── Supplied material

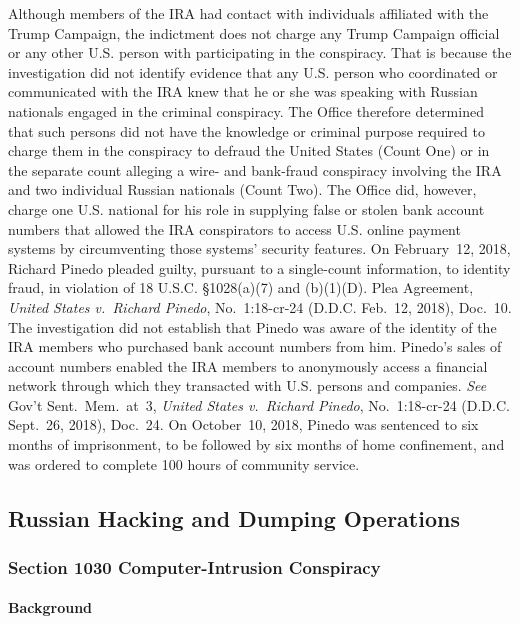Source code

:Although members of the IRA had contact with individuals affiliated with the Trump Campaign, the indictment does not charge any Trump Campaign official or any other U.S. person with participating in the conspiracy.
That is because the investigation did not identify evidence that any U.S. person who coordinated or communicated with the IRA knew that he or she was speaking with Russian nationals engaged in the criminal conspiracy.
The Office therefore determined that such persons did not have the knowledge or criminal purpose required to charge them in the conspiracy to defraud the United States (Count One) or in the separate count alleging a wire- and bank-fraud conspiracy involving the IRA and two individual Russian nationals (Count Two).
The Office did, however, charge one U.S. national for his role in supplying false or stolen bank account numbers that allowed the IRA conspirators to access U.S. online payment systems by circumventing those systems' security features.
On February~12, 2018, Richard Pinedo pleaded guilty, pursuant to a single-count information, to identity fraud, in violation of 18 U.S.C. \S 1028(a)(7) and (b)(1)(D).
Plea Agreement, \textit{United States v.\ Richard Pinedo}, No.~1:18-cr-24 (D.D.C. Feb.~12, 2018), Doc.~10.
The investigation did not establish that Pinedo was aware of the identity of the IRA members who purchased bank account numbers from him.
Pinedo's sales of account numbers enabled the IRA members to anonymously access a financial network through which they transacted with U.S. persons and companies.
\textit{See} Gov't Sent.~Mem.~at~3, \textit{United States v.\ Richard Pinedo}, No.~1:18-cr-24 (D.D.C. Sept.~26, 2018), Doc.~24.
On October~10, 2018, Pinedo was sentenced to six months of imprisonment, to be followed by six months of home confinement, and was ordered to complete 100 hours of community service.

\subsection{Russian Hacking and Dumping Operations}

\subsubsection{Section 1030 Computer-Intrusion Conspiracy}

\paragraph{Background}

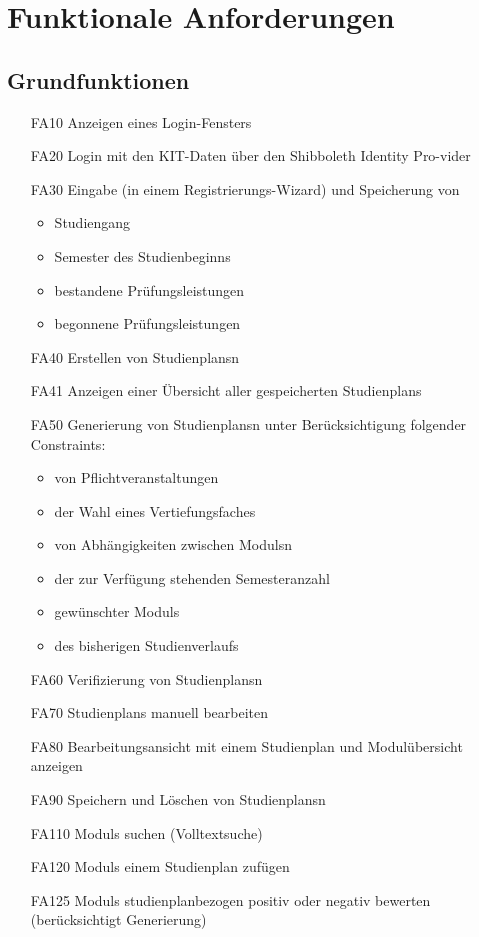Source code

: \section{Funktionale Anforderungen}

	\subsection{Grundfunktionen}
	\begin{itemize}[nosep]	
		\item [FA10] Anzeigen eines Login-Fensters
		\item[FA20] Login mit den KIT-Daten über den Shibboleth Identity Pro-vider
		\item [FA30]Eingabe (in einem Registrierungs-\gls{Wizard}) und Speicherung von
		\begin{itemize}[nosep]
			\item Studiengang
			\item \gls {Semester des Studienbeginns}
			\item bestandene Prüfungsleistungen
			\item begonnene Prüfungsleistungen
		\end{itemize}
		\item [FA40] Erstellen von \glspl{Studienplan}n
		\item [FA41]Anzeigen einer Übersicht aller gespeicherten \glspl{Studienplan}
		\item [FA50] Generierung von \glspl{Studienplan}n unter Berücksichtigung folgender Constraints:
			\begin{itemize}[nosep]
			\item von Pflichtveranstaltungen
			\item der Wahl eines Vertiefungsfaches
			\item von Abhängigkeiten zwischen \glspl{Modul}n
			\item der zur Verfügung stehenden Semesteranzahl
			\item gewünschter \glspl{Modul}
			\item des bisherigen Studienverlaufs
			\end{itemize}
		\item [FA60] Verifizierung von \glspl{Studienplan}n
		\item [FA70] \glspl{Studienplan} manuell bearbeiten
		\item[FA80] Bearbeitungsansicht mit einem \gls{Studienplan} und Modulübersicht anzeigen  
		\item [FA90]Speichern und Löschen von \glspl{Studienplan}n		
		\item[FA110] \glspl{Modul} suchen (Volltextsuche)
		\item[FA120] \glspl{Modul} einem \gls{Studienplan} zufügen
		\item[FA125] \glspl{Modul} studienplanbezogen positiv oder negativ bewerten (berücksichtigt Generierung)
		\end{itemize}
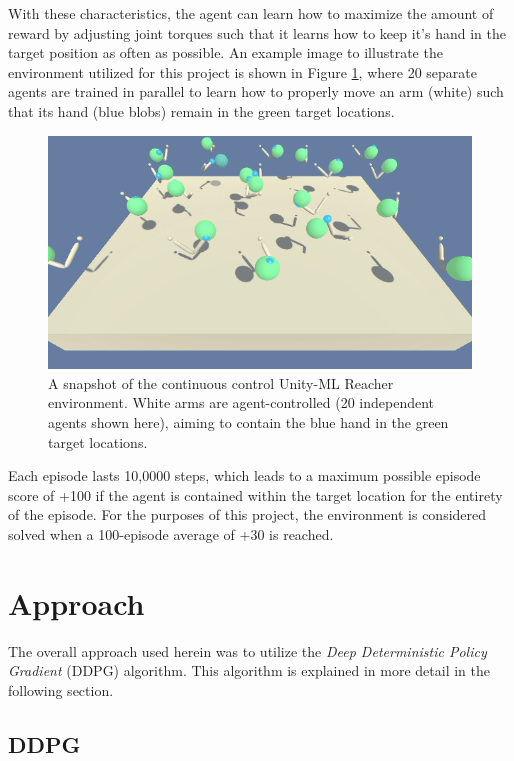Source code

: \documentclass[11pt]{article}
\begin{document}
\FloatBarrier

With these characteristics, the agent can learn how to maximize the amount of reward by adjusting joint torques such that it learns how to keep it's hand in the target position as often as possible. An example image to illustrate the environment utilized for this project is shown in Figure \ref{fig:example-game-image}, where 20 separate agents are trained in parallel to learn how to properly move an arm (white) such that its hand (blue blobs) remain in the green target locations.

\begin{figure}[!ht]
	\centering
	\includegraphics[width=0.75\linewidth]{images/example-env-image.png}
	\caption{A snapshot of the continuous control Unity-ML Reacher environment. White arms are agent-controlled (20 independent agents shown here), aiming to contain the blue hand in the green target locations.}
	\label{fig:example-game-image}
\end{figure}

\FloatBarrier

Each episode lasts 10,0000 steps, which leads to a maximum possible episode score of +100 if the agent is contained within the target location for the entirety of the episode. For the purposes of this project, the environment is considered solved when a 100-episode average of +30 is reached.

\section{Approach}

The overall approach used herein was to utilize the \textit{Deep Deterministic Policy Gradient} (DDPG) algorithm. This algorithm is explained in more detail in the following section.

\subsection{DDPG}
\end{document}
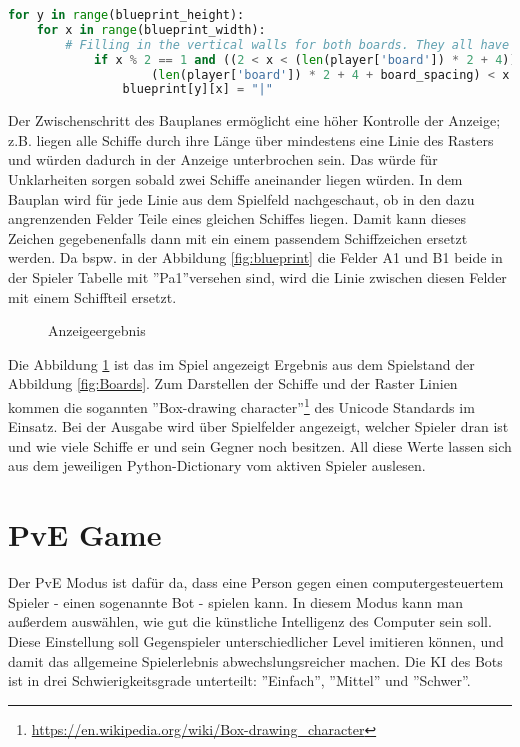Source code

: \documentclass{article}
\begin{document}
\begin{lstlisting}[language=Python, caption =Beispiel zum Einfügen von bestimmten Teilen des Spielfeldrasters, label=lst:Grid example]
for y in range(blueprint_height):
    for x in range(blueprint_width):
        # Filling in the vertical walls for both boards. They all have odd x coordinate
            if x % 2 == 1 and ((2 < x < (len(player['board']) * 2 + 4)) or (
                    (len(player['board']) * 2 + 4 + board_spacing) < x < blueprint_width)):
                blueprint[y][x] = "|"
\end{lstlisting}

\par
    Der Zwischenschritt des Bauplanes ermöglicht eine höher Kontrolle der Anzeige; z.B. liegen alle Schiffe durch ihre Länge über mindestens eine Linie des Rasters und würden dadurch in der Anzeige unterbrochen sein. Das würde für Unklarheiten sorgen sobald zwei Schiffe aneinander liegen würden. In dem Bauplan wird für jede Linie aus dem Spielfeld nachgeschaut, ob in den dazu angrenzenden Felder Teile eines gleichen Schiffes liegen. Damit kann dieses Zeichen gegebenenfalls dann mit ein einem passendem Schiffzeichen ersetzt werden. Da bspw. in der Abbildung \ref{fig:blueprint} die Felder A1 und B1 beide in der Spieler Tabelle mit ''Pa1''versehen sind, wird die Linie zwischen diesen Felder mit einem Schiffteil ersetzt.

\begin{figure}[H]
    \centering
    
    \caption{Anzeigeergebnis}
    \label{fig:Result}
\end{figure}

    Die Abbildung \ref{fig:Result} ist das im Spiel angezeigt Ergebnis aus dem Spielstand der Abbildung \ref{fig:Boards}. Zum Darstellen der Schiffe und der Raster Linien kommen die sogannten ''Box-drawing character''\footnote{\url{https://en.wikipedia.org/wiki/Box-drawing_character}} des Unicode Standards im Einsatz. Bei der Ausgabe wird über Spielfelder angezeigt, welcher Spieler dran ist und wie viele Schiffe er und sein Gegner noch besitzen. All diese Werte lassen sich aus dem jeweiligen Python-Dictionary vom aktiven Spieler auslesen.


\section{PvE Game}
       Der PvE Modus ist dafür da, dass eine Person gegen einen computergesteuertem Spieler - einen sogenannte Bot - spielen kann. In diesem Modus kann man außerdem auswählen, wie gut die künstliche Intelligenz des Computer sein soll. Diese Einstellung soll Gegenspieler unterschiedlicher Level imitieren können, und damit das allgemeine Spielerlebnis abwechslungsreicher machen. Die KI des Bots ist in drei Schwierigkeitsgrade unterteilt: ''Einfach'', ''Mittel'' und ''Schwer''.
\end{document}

────

Your answer should be one number: how many lines of the listing include the word "example".

- **The answer**: 4